A prática pedagógica poderá ser analógica ou digital, remota ou local, conectada ou não à internet.

O texto aprovado é o substitutivo da Comissão de Educação ao Projeto de Lei 1324/21, do deputado Coronel Chrisóstomo (PL-RO).

O substitutivo prevê que o Poder Executivo deverá definir os recursos para custear a nova política de educação e o momento de adotá-la, de acordo com a disponibilidade financeira e sem aumento de despesas.

O projeto original estabelecia que o programa seria custeado com recursos do orçamento federal, parte do Fundo de Universalização dos Serviços de Telecomunicações (Fust) e outras fontes públicas e privadas.

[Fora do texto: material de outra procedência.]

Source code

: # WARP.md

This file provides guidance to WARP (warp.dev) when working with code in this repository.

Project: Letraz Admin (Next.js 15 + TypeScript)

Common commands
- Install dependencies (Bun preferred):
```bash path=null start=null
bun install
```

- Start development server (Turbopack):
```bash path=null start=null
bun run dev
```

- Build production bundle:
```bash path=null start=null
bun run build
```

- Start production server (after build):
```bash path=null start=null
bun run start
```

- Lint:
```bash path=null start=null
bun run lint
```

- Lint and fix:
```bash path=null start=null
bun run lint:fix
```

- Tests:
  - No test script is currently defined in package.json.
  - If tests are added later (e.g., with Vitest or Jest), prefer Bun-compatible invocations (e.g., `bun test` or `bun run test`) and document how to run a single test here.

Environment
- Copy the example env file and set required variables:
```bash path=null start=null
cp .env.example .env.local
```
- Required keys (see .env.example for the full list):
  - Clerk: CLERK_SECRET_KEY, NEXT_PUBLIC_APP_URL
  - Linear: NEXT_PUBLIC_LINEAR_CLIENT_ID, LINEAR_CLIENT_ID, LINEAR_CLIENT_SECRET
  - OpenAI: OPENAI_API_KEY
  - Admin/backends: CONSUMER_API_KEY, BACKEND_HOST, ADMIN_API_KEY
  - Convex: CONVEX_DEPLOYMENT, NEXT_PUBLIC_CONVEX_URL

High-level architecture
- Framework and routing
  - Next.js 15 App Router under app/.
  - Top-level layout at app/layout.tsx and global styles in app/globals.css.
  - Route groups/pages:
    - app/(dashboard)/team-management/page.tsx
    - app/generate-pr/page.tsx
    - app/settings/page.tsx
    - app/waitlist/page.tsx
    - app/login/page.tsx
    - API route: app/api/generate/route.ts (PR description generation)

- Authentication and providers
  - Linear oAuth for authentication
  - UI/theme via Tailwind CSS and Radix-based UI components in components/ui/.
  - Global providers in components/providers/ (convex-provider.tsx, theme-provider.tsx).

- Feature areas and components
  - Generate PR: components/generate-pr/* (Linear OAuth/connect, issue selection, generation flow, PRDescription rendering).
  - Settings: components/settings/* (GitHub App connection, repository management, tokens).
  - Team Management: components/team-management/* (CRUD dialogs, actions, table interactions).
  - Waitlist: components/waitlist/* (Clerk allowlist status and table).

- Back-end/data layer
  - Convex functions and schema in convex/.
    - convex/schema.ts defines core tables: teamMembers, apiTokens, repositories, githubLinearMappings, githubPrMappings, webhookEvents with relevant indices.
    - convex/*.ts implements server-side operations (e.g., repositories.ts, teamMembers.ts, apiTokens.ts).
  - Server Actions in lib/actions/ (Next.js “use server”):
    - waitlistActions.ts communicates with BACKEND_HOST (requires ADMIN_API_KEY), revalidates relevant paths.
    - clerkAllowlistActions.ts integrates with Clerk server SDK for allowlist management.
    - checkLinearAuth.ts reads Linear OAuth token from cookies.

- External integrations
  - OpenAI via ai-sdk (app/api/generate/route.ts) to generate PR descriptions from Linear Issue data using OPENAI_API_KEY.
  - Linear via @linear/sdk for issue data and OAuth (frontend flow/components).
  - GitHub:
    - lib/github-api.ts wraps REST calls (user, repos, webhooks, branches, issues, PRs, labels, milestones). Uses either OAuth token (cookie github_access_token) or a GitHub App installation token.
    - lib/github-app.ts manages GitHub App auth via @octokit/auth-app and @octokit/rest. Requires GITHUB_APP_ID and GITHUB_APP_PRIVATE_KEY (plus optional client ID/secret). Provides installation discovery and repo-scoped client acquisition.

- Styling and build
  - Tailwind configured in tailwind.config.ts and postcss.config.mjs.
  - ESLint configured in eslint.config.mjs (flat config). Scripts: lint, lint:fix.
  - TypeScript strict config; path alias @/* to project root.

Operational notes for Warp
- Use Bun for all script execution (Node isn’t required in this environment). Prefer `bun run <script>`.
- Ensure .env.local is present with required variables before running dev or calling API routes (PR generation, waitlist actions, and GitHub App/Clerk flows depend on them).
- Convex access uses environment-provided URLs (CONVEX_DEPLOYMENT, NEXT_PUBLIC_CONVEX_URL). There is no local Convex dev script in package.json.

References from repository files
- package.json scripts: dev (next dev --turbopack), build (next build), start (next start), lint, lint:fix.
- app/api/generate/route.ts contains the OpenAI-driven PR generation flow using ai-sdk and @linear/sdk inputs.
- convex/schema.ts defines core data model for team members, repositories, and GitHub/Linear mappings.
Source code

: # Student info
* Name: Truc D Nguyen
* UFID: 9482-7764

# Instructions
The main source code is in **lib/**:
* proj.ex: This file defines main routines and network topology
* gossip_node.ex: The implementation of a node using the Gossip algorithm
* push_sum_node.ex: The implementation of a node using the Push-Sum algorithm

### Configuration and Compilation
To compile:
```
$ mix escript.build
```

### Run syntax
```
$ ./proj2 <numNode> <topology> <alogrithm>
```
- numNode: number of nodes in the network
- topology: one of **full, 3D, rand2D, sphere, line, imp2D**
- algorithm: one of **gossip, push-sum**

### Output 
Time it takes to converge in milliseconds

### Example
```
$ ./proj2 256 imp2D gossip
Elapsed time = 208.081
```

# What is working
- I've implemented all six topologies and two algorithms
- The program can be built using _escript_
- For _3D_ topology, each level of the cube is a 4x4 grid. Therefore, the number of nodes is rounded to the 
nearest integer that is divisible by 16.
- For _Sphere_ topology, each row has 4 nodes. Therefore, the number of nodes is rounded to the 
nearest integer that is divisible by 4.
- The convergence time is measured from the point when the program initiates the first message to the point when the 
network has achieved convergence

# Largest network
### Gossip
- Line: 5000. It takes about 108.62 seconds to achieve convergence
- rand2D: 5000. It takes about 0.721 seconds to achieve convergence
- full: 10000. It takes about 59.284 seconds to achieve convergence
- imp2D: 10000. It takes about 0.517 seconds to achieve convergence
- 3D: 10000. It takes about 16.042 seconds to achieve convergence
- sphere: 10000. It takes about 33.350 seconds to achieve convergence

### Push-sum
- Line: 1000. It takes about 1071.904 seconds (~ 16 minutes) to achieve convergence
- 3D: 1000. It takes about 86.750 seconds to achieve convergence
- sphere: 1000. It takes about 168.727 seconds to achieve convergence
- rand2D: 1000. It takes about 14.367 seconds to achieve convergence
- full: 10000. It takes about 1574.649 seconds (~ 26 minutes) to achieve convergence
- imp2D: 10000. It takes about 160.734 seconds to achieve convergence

Para o relator, deputado Kim Kataguiri (Missão-SP), o projeto confere “liberdade para o gestor público” instalar o programa em sua unidade, conforme sua capacidade orçamentária.

Objetivos
Entre os objetivos da política de estímulo ao uso de jogos eletrônicos estão:

  • constante capacitação e conscientização de alunos e professores para as transformações da sociedade digital;
  • uso de técnicas motivadoras no aprendizado;
  • maior unificação do aprendizado e redução das desigualdades educacionais;
  • acesso à inovação e à integração digital em escolas em regiões de maior vulnerabilidade socioeconômica e baixo desempenho educacional;
  • desenvolvimento de estratégias de monitoramento e avaliação do uso de jogos eletrônicos na educação;
  • combate à evasão escolar, incorporando tecnologias que fazem parte do dia a dia e do interesse dos alunos.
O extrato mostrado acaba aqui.